In Search of Trees
The very north of Manhattan Island isn’t exactly a hotspot for tourists. At least not the international variety.
As far uptown as you can get before you hit The Bronx is an eclectic collection of artefacts, many European, held by the Metropolitan Museum. I arrived by convenient bus, right to the door of ‘The Cloisters’.
Sat on top of a hill surrounded by herb gardens and trees, it would be more at home in southern Europe than Manhattan.
Much of the collection is architectural and has been built in to the ‘castle’. The European and Italian gardens take you out of the city into a more quiet and contemplative time.
Unfortunately the cold spring meant the flowers were only just managing to push their way through, but it was still a wonderful place to escape the crowds and the bustle of city life.
When you have had your fill of history there is a short walk down the hill and across a street to the next biggest open space to Central Park. Inwood Hill Park. Think of an orange stuff in the end of an empty sock and you will be able to place this Ice Age crafted hill, just where the Hudson and Harlem rivers meet, with the rest of the mostly flat Manhattan, falling south.
It is about as wild as it is possible to get in NY, though there are still tarmac walk ways. I met a lady walking her dog and she led me round her considered best bits. I saw no planting, no tidying up of trees.
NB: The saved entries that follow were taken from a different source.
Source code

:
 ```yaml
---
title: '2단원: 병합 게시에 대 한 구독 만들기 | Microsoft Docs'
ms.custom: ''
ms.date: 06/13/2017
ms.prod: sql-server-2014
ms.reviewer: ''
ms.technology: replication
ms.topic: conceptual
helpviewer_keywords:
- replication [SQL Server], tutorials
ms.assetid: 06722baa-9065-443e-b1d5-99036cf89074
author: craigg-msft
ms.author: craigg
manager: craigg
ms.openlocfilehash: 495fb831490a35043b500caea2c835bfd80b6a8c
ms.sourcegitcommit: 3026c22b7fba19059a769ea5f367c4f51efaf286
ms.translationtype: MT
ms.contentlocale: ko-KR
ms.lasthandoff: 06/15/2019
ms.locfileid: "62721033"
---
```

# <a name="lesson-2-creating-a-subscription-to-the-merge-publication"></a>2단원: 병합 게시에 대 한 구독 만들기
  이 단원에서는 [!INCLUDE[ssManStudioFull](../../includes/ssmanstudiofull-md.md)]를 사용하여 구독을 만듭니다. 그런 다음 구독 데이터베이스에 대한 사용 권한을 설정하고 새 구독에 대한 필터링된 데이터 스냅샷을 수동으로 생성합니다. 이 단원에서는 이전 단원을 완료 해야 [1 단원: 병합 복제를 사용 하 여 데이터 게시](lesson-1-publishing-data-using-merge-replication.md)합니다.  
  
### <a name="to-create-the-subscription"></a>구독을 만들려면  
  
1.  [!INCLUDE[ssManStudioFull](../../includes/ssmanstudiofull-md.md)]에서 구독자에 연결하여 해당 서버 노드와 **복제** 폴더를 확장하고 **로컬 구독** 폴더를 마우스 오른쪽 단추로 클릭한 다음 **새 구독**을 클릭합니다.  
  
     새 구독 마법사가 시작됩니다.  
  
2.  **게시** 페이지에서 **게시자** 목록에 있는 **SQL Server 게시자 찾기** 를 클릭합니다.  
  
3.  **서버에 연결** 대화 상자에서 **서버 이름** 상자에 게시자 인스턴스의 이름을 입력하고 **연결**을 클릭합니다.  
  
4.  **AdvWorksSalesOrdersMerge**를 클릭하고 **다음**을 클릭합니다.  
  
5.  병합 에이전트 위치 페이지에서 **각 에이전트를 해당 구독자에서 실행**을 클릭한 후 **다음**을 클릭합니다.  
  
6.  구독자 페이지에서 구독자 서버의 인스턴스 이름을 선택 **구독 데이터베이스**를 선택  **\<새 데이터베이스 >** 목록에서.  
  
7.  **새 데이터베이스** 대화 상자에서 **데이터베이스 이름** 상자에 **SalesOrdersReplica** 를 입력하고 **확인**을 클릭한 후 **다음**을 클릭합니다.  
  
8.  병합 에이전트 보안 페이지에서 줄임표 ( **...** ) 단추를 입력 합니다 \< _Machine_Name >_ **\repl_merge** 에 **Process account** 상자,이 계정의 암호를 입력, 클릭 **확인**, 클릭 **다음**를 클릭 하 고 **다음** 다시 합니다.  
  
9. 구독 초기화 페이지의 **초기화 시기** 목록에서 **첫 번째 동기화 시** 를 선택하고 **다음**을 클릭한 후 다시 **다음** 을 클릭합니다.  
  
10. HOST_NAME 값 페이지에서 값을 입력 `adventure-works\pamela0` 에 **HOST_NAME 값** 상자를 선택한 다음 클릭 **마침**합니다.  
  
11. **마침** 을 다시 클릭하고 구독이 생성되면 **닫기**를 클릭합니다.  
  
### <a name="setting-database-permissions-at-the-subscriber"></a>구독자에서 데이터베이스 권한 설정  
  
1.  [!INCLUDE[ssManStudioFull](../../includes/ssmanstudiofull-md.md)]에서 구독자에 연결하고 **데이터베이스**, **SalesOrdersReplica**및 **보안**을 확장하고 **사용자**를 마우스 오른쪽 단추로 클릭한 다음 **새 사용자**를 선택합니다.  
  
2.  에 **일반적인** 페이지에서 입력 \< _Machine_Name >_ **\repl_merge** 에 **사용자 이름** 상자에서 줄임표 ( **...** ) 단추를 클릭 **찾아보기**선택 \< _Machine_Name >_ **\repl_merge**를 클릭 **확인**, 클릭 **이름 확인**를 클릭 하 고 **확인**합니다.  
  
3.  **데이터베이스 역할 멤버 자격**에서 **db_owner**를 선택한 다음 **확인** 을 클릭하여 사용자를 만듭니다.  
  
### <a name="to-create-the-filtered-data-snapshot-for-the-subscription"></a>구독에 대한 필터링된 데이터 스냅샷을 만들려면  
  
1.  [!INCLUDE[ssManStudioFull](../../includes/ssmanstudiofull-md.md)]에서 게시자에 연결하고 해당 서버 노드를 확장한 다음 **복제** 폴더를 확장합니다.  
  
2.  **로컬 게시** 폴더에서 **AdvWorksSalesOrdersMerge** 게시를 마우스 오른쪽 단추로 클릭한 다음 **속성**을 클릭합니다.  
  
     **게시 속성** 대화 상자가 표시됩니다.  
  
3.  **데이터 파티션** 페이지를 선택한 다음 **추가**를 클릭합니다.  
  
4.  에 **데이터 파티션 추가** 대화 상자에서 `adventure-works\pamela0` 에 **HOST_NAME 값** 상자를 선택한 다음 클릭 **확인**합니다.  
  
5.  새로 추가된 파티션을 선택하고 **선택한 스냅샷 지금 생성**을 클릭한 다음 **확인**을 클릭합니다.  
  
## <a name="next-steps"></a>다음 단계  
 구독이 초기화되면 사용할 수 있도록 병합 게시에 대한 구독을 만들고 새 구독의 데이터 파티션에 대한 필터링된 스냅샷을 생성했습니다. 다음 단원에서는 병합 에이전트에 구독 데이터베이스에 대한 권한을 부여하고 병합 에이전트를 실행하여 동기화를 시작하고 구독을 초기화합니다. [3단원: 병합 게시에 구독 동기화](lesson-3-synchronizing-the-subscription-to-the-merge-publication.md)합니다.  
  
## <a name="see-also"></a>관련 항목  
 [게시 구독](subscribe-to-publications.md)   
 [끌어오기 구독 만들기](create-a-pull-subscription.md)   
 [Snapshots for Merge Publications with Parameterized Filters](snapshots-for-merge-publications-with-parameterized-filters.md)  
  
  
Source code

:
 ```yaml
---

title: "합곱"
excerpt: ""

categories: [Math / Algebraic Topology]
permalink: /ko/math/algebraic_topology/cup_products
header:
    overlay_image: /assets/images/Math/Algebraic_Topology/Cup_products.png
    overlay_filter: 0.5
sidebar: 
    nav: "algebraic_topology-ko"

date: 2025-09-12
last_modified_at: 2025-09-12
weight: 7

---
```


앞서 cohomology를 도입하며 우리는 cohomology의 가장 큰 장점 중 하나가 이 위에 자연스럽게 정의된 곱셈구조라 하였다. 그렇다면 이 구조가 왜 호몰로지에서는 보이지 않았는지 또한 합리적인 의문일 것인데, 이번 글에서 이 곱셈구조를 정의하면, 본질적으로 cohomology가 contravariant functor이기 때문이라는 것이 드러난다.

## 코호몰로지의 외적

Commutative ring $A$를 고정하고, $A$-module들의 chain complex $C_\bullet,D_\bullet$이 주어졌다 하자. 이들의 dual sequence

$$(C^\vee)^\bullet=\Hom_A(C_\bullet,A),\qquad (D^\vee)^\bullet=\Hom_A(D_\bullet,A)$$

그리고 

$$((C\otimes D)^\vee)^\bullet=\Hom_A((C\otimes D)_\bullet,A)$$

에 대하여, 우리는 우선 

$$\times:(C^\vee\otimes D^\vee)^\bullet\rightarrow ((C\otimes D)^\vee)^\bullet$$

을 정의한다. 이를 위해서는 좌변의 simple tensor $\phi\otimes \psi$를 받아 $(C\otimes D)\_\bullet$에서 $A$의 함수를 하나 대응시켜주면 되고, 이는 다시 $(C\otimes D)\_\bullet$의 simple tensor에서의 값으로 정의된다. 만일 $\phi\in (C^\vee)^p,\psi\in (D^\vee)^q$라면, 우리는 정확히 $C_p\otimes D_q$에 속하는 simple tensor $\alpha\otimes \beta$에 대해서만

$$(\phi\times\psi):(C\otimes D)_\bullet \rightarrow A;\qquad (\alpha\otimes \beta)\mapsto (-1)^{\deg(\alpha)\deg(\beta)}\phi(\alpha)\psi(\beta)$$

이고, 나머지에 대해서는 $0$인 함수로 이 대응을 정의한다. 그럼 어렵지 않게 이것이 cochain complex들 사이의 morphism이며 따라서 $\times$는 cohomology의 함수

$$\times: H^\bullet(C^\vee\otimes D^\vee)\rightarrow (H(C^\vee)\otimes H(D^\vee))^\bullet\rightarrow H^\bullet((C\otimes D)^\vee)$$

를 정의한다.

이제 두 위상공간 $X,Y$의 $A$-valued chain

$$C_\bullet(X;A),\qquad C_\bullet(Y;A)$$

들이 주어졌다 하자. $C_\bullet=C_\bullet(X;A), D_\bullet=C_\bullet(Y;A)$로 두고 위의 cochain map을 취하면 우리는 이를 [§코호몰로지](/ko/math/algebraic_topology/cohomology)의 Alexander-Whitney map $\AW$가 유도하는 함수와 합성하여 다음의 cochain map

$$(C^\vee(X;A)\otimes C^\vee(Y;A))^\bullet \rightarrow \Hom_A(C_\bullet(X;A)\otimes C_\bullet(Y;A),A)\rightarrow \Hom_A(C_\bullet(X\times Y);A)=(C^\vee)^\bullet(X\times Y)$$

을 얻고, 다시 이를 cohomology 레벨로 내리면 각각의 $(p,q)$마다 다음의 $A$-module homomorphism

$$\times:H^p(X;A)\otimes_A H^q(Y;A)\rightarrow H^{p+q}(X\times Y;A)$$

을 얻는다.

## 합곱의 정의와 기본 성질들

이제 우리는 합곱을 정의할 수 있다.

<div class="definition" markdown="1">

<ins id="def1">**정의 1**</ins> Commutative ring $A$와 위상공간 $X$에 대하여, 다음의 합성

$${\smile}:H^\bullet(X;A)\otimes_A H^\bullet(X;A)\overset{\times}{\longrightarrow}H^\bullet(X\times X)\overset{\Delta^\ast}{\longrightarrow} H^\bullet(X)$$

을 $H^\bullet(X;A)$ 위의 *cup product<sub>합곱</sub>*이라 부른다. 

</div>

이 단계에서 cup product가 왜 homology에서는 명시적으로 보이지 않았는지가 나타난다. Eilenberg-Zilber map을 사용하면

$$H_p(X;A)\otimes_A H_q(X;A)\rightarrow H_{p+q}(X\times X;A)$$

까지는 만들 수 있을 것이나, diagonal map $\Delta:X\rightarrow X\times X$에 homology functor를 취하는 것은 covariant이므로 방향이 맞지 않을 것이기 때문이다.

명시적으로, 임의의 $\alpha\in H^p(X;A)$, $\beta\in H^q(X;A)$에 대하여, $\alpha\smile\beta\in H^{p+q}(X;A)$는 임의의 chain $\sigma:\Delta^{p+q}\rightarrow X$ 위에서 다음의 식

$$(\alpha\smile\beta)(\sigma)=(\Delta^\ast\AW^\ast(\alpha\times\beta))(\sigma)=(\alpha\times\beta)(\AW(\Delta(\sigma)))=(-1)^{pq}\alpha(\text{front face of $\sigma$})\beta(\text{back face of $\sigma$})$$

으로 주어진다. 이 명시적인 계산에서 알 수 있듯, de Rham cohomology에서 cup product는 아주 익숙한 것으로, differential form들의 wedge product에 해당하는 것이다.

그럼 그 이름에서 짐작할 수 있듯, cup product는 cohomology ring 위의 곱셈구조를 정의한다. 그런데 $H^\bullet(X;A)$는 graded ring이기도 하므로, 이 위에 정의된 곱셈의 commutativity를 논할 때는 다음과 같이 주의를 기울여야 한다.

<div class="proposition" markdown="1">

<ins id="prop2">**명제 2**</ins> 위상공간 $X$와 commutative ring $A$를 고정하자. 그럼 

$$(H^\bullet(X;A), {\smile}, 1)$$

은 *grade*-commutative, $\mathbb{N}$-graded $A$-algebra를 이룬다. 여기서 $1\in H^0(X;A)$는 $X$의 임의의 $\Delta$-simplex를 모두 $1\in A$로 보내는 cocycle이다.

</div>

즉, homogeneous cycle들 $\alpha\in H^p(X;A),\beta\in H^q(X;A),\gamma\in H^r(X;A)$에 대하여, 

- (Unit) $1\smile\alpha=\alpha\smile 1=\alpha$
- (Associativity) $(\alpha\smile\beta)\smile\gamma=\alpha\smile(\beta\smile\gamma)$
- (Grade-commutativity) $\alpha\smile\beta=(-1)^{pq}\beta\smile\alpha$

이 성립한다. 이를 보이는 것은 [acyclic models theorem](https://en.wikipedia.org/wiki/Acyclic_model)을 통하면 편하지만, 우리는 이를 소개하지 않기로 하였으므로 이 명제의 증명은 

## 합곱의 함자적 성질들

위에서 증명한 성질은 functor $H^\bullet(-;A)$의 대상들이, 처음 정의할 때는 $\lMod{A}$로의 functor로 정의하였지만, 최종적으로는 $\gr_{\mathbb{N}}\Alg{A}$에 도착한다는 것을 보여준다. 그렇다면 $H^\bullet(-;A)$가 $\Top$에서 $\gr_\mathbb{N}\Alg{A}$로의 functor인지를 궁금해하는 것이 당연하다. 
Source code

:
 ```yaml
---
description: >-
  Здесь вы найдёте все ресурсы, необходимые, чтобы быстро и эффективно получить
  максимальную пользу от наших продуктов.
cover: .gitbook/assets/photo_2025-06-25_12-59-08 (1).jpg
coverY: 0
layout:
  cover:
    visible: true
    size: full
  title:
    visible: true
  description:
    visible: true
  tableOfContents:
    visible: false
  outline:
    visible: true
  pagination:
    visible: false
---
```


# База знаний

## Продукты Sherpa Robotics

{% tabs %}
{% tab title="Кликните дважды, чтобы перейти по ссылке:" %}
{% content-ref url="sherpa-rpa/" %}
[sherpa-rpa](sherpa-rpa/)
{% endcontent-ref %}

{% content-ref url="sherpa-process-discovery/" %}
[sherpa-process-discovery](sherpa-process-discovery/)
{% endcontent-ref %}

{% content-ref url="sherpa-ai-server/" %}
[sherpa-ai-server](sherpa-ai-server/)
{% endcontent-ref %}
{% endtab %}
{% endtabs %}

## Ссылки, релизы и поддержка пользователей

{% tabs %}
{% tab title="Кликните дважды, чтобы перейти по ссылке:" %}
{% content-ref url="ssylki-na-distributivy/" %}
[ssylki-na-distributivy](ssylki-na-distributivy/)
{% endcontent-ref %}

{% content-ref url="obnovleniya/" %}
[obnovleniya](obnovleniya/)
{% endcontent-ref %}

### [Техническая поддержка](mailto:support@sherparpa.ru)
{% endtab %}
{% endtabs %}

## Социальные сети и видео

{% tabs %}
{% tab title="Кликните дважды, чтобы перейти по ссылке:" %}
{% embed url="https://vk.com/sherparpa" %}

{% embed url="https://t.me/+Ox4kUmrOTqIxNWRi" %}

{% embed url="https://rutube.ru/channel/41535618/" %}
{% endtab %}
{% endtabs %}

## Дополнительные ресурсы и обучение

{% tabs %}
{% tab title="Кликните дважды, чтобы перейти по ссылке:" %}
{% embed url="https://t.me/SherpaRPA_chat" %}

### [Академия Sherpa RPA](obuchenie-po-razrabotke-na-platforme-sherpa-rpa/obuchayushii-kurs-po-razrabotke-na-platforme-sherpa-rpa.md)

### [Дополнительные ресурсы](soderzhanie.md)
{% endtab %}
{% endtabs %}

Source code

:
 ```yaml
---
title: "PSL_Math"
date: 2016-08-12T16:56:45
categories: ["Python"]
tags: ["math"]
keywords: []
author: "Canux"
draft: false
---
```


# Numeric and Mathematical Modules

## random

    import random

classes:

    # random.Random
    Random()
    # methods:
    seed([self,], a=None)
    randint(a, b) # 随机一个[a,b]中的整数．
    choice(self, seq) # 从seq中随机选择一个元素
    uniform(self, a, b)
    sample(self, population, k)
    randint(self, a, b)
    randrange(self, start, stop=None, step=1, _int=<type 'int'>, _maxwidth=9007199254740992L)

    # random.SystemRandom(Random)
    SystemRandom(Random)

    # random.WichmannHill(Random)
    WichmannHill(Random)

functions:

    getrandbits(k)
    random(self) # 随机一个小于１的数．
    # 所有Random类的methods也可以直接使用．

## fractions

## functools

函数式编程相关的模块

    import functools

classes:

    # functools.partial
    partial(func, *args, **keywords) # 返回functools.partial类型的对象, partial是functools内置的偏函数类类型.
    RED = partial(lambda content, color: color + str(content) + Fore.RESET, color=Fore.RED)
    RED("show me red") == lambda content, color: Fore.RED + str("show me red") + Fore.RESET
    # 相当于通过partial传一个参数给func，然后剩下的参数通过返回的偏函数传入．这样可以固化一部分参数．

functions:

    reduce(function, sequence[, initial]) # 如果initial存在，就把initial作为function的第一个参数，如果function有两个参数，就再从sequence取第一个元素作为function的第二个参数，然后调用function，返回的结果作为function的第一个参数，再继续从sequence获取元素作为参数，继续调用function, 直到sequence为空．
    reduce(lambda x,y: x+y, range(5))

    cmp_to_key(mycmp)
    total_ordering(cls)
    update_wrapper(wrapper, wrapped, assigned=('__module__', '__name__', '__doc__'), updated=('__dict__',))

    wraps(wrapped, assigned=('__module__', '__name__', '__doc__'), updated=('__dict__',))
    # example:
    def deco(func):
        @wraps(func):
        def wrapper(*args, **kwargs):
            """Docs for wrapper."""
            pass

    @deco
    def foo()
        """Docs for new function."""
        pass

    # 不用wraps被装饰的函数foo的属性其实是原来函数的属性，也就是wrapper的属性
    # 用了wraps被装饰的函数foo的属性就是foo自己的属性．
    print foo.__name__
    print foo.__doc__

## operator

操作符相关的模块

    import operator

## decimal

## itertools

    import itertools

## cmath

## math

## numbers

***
Evidence of Super Storm Sandy was pretty much strewn where it landed, bar the walk ways.
Though told it is far more beautiful in summer when it is all green, the leafless trees meant the views over the rivers to New Jersey and back to the city were only interrupted, not blocked.
At the confluence of the rivers is a tidal mudflat where there are wading birds oblivious of the human proximity and there is even the possibility of spotting a bald eagle nest.
There is more to New York than shopping.